For the listing below, report all lines that hold the word "SecBufferDesc".
● ● ● ● ● ● ●
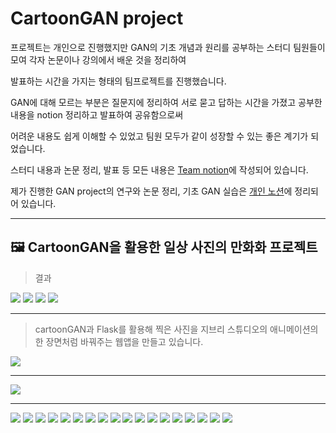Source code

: # CartoonGAN project

프로젝트는 개인으로 진행했지만 GAN의 기초 개념과 원리를 공부하는 스터디 팀원들이 모여 각자 논문이나 강의에서 배운 것을 정리하여

발표하는 시간을 가지는 형태의 팀프로젝트를 진행했습니다. 

GAN에 대해 모르는 부분은 질문지에 정리하여 서로 묻고 답하는 시간을 가졌고 공부한 내용을 notion 정리하고 발표하여 공유함으로써 

어려운 내용도 쉽게 이해할 수 있었고 팀원 모두가 같이 성장할 수 있는 좋은 계기가 되었습니다.

스터디 내용과 논문 정리, 발표 등 모든 내용은 [Team notion](https://www.notion.so/Team-Project-3-GAN-a49960e2bbae4bc39cb3834d4761716b)에 작성되어 있습니다.

제가 진행한 GAN project의 연구와 논문 정리, 기초 GAN 실습은 [개인 노션](https://www.notion.so/5acc75eb43c648068735460db62b7080?v=56314af0e727434e87152b9c8aa95758)에 정리되어 있습니다.

------------------------------

## 🖼 CartoonGAN을 활용한 일상 사진의 만화화 프로젝트

> 결과

<img src = "https://user-images.githubusercontent.com/18055781/121912204-5c613000-cd6b-11eb-80c4-7fe4cdc030e2.jpeg">
<img src = "https://user-images.githubusercontent.com/18055781/121912271-6a16b580-cd6b-11eb-962f-f154a5c0a890.jpeg">
<img src = "https://user-images.githubusercontent.com/18055781/121912287-6e42d300-cd6b-11eb-9939-b71b96574426.jpeg">
<img src = "https://user-images.githubusercontent.com/18055781/121912296-6f740000-cd6b-11eb-865a-3d6ec4a6e14c.jpeg">



-------------------------------


> cartoonGAN과 Flask를 활용해 찍은 사진을 지브리 스튜디오의 애니메이션의 한 장면처럼 바꿔주는 웹앱을 만들고 있습니다.


<img src="https://user-images.githubusercontent.com/18055781/121482757-63eda580-ca08-11eb-8111-8b5a6f8ec290.gif">

------------------------------

<img src="https://user-images.githubusercontent.com/18055781/121298617-249f5600-c92f-11eb-9796-86292c7e7b2f.png">

------------------------------

<img src = "https://user-images.githubusercontent.com/18055781/121920646-35a6f780-cd73-11eb-9983-b29b6eb2d394.jpeg">
<img src = "https://user-images.githubusercontent.com/18055781/121920645-35a6f780-cd73-11eb-96e3-36529b943b83.jpeg">
<img src = "https://user-images.githubusercontent.com/18055781/121920642-350e6100-cd73-11eb-9a68-f4937804d085.jpeg">
<img src = "https://user-images.githubusercontent.com/18055781/121920641-3475ca80-cd73-11eb-8d6a-9c74d2619ee7.jpeg">
<img src = "https://user-images.githubusercontent.com/18055781/121920638-3475ca80-cd73-11eb-8846-d2642c71e4cf.jpeg">
<img src = "https://user-images.githubusercontent.com/18055781/121920635-33dd3400-cd73-11eb-93b4-bdc50be70b59.jpeg">
<img src = "https://user-images.githubusercontent.com/18055781/121920631-33449d80-cd73-11eb-88b7-6aff14a50c02.jpeg">
<img src = "https://user-images.githubusercontent.com/18055781/121920625-32ac0700-cd73-11eb-967e-c4d9118051b5.jpeg">
<img src = "https://user-images.githubusercontent.com/18055781/121920623-32ac0700-cd73-11eb-8a09-f5f57a495683.jpeg">
<img src = "https://user-images.githubusercontent.com/18055781/121920621-32137080-cd73-11eb-8e55-e6f48afd1127.jpeg">
<img src = "https://user-images.githubusercontent.com/18055781/121920933-7bfc5680-cd73-11eb-8310-db6624e4480a.jpeg">
<img src = "https://user-images.githubusercontent.com/18055781/121920951-80287400-cd73-11eb-8c34-796864aa2d3b.jpeg">
<img src = "https://user-images.githubusercontent.com/18055781/121920607-3049ad00-cd73-11eb-9a3d-e02e4011ac11.jpeg">
<img src = "https://user-images.githubusercontent.com/18055781/121920605-2fb11680-cd73-11eb-8ebc-9dccfe750217.jpeg">
<img src = "https://user-images.githubusercontent.com/18055781/121921020-946c7100-cd73-11eb-89ab-f3433009c054.jpeg">
<img src = "https://user-images.githubusercontent.com/18055781/121921035-97676180-cd73-11eb-917e-d95a384e9bed.jpeg">
<img src = "https://user-images.githubusercontent.com/18055781/121920589-2cb62600-cd73-11eb-83cd-21aba9b6d089.jpeg">
<img src = "https://user-images.githubusercontent.com/18055781/121921184-bc5bd480-cd73-11eb-8566-79abf192cc8c.jpeg">
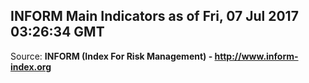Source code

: ## INFORM Main Indicators as of Fri, 07 Jul 2017 03:26:34 GMT

Source: **INFORM (Index For Risk Management) - http://www.inform-index.org**
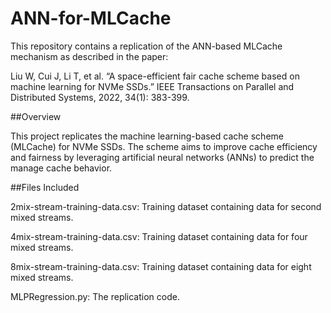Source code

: # ANN-for-MLCache

This repository contains a replication of the ANN-based MLCache mechanism as described in the paper:

Liu W, Cui J, Li T, et al. “A space-efficient fair cache scheme based on machine learning for NVMe SSDs.” IEEE Transactions on Parallel and Distributed Systems, 2022, 34(1): 383-399.

##Overview

This project replicates the machine learning-based cache scheme (MLCache) for NVMe SSDs. The scheme aims to improve cache efficiency and fairness by leveraging artificial neural networks (ANNs) to predict the manage cache behavior.

##Files Included

2mix-stream-training-data.csv: Training dataset containing data for second mixed streams.

4mix-stream-training-data.csv: Training dataset containing data for four mixed streams.

8mix-stream-training-data.csv: Training dataset containing data for eight mixed streams.

MLPRegression.py: The replication code.


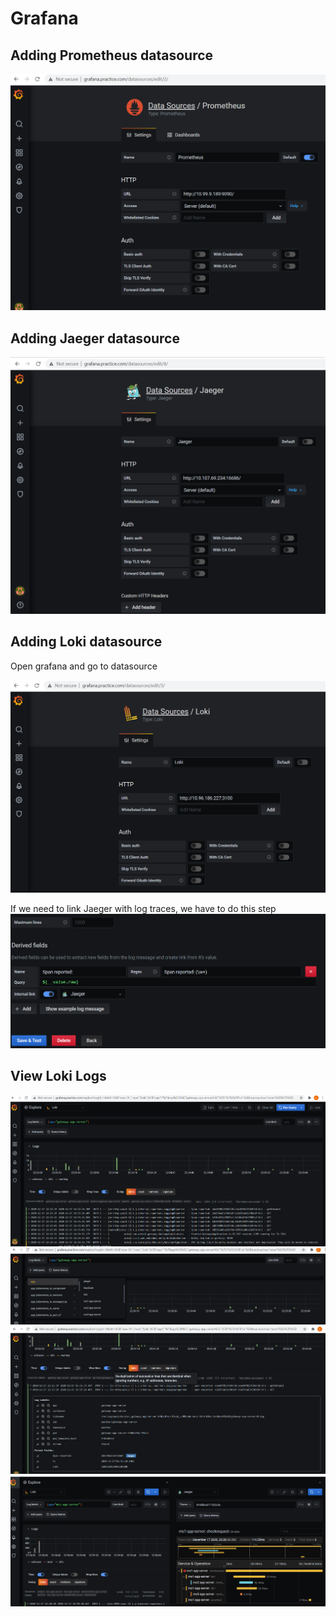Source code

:# Grafana

## Adding Prometheus datasource

![ss](https://github.com/kuldeepsingh99/spring-cloud-gateway/blob/main/img/prometheus.PNG)

## Adding Jaeger datasource

![ss](https://github.com/kuldeepsingh99/spring-cloud-gateway/blob/main/img/jaeger.PNG)

## Adding Loki datasource

Open grafana and go to datasource

![ss](https://github.com/kuldeepsingh99/spring-cloud-gateway/blob/main/img/loki.PNG)

If we need to link Jaeger with log traces, we have to do this step
![ss](https://github.com/kuldeepsingh99/spring-cloud-gateway/blob/main/img/loki1.PNG)

## View Loki Logs

![ss](https://github.com/kuldeepsingh99/spring-cloud-gateway/blob/main/img/loki2.PNG)
![ss](https://github.com/kuldeepsingh99/spring-cloud-gateway/blob/main/img/loki3.PNG)
![ss](https://github.com/kuldeepsingh99/spring-cloud-gateway/blob/main/img/loki4.PNG)
![ss](https://github.com/kuldeepsingh99/spring-cloud-gateway/blob/main/img/loki5.PNG)
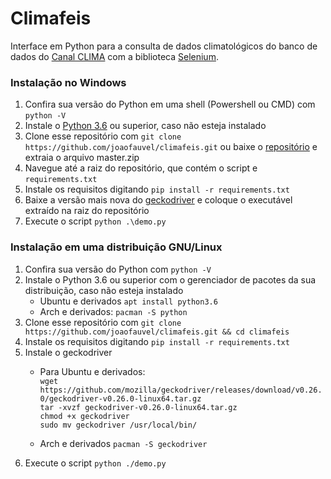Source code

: # Climafeis
Interface em Python para a consulta de dados climatológicos do banco de dados do [Canal CLIMA](http://clima.feis.unesp.br) com a biblioteca [Selenium](https://selenium-python.readthedocs.io/).  

### Instalação no Windows
1. Confira sua versão do Python em uma shell (Powershell ou CMD) com `python -V`
1. Instale o [Python 3.6](https://www.python.org/downloads/windows/) ou superior, caso não esteja instalado
1. Clone esse repositório com `git clone https://github.com/joaofauvel/climafeis.git` ou baixe o [repositório](https://github.com/joaofauvel/climafeis/archive/master.zip) e extraia o arquivo master.zip 
1. Navegue até a raiz do repositório, que contém o script e `requirements.txt`
1. Instale os requisitos digitando `pip install -r requirements.txt`
1. Baixe a versão mais nova do [geckodriver](https://github.com/mozilla/geckodriver/releases) e coloque o executável extraído na raiz do repositório
1. Execute o script `python .\demo.py`

### Instalação em uma distribuição GNU/Linux
1. Confira sua versão do Python com `python -V`
1. Instale o Python 3.6 ou superior com o gerenciador de pacotes da sua distribuição, caso não esteja instalado  
    - Ubuntu e derivados `apt install python3.6`
    - Arch e derivados: `pacman -S python`
1. Clone esse repositório com `git clone https://github.com/joaofauvel/climafeis.git && cd climafeis`
1. Instale os requisitos digitando `pip install -r requirements.txt`
1. Instale o geckodriver
    - Para Ubuntu e derivados:  
    `wget https://github.com/mozilla/geckodriver/releases/download/v0.26.0/geckodriver-v0.26.0-linux64.tar.gz`  
    `tar -xvzf geckodriver-v0.26.0-linux64.tar.gz`  
    `chmod +x geckodriver`  
    `sudo mv geckodriver /usr/local/bin/` 
    
    - Arch e derivados `pacman -S geckodriver`
1. Execute o script `python ./demo.py`
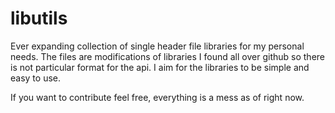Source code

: # libutils
Ever expanding collection of single header file libraries for my personal needs.
The files are modifications of libraries I found all over github so there is not particular format for the api. I aim for the libraries to be simple and easy to use.

If you want to contribute feel free, everything is a mess as of right now.
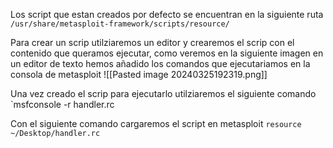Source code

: Los script que estan creados por defecto se encuentran en la siguiente ruta
`/usr/share/metasploit-framework/scripts/resource/`

Para crear un scrip utilziaremos un editor y crearemos el scrip con el contenido que queramos ejecutar, como veremos en la siguiente imagen en un editor de texto hemos añadido los comandos que ejecutariamos en la consola de metasploit
![[Pasted image 20240325192319.png]]

Una vez creado el scrip para ejecutarlo utilziaremos el siguiente comando
`msfconsole -r handler.rc

Con el siguiente comando cargaremos el script en metasploit
`resource ~/Desktop/handler.rc`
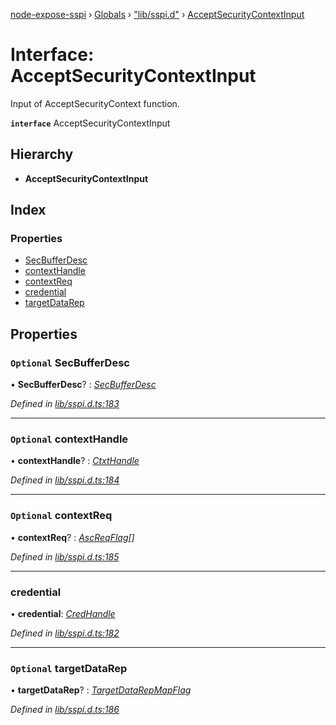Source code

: [node-expose-sspi](../README.md) › [Globals](../globals.md) › ["lib/sspi.d"](../modules/_lib_sspi_d_.md) › [AcceptSecurityContextInput](_lib_sspi_d_.acceptsecuritycontextinput.md)

# Interface: AcceptSecurityContextInput

Input of AcceptSecurityContext function.

**`interface`** AcceptSecurityContextInput

## Hierarchy

* **AcceptSecurityContextInput**

## Index

### Properties

* [SecBufferDesc](_lib_sspi_d_.acceptsecuritycontextinput.md#optional-secbufferdesc)
* [contextHandle](_lib_sspi_d_.acceptsecuritycontextinput.md#optional-contexthandle)
* [contextReq](_lib_sspi_d_.acceptsecuritycontextinput.md#optional-contextreq)
* [credential](_lib_sspi_d_.acceptsecuritycontextinput.md#credential)
* [targetDataRep](_lib_sspi_d_.acceptsecuritycontextinput.md#optional-targetdatarep)

## Properties

### `Optional` SecBufferDesc

• **SecBufferDesc**? : *[SecBufferDesc](_lib_sspi_d_.acceptsecuritycontextinput.md#optional-secbufferdesc)*

*Defined in [lib/sspi.d.ts:183](https://github.com/jlguenego/node-expose-sspi/blob/927f02c/lib/sspi.d.ts#L183)*

___

### `Optional` contextHandle

• **contextHandle**? : *[CtxtHandle](_lib_sspi_d_.ctxthandle.md)*

*Defined in [lib/sspi.d.ts:184](https://github.com/jlguenego/node-expose-sspi/blob/927f02c/lib/sspi.d.ts#L184)*

___

### `Optional` contextReq

• **contextReq**? : *[AscReqFlag](../modules/_lib_flags_index_d_.md#ascreqflag)[]*

*Defined in [lib/sspi.d.ts:185](https://github.com/jlguenego/node-expose-sspi/blob/927f02c/lib/sspi.d.ts#L185)*

___

###  credential

• **credential**: *[CredHandle](_lib_sspi_d_.credhandle.md)*

*Defined in [lib/sspi.d.ts:182](https://github.com/jlguenego/node-expose-sspi/blob/927f02c/lib/sspi.d.ts#L182)*

___

### `Optional` targetDataRep

• **targetDataRep**? : *[TargetDataRepMapFlag](../modules/_lib_flags_index_d_.md#targetdatarepmapflag)*

*Defined in [lib/sspi.d.ts:186](https://github.com/jlguenego/node-expose-sspi/blob/927f02c/lib/sspi.d.ts#L186)*
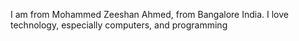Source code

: I am from Mohammed Zeeshan Ahmed, from Bangalore India. I love technology,
especially computers, and programming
● ● ● ● ● ● ●
- _RESULT BELOW_:
* [SecBufferDesc](_lib_sspi_d_.acceptsecuritycontextinput.md#optional-secbufferdesc)
### `Optional` SecBufferDesc
• **SecBufferDesc**? : *[SecBufferDesc](_lib_sspi_d_.acceptsecuritycontextinput.md#optional-secbufferdesc)*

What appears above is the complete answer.